Vilagos et Temesvar, l’anéantissement des corps d’armée de Bem et de Dembinski et la soumission de Georgey, voilà en effet où devaient rapidement aboutir les incertitudes du gouvernement magyar. C’est en vain que M. Kossuth avait rendu à Dembinski le pouvoir militaire sous le nom de Messaros. Dès cette époque, il était trop tard. Déjà les trois principaux corps d’armée étaient séparés de manière à ne pouvoir plus se réunir que par des coups de fortune. Georgey était devant Comorn et Waitzen, entouré par les Autrichiens et les Russes, et dans l’impossibilité de leur échapper sans une ruse de guerre. Dembinski, à sa sortie de Pesth, se voyait poursuivi vers Szegedin par le corps de Haynau. Bem, de son côté, avait sur les bras, d’une part les Serbes de Knitchanin et du ban de Croatie, qui remontaient du midi au nord, avec la mission spéciale d’empêcher la jonction des deux généraux polonais, et de l’autre les Austro-Russes qui étaient accourus de la Valachie en violant la neutralité du territoire ottoman.
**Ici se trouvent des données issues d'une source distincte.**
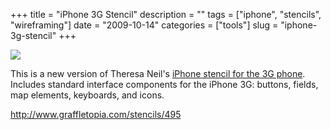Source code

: +++
title = "iPhone 3G Stencil"
description = ""
tags = ["iphone", "stencils", "wireframing"]
date = "2009-10-14"
categories = ["tools"]
slug = "iphone-3g-stencil"
+++


<div class="tool-screenshot mb1"><a href="http://www.graffletopia.com/stencils/495"><img id="bluga-thumbnail-2834" class="bluga-thumbnail custom" src="/media/bluga/
wt523279ad8ab91_custom.jpg"/></a></div><p>This is a new version of Theresa Neil's <a href="http://www.graffletopia.com/stencils/495">iPhone stencil for the 3G phone</a>. Includes standard interface components for the iPhone 3G: buttons, fields, map elements, keyboards, and icons.</p>
  
<p><a href="http://www.graffletopia.com/stencils/495">http://www.graffletopia.com/stencils/495</a></p>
Dembinski, dont le désir avait toujours été de se replier vers les montagnes de la Transylvanie méridionale pour y faire sa jonction avec Bem, en attendant Georgey, n’acceptait qu’à regret la bataille que les Autrichiens lui offraient dans les environs de Szegedin. Il fallut combattre cependant, et, une fois l’action engagée, les Polonais et les Magyars se défendirent avec ténacité ; mais les Magyars qui formaient le corps de Dembinski étaient peu aguerris. Georgey s’était réservé les seules troupes qui fussent habituées au feu ; Dembinski ne commandait guère qu’à des recrues. Les Autrichiens avaient donc à Szegedin la supériorité du nombre et de l’expérience ; ils vainquirent. Dembinski fut rejeté vers Temesvar, obligé de faire face à L’ennemi à chaque moment dans cette brillante et douloureuse retraite.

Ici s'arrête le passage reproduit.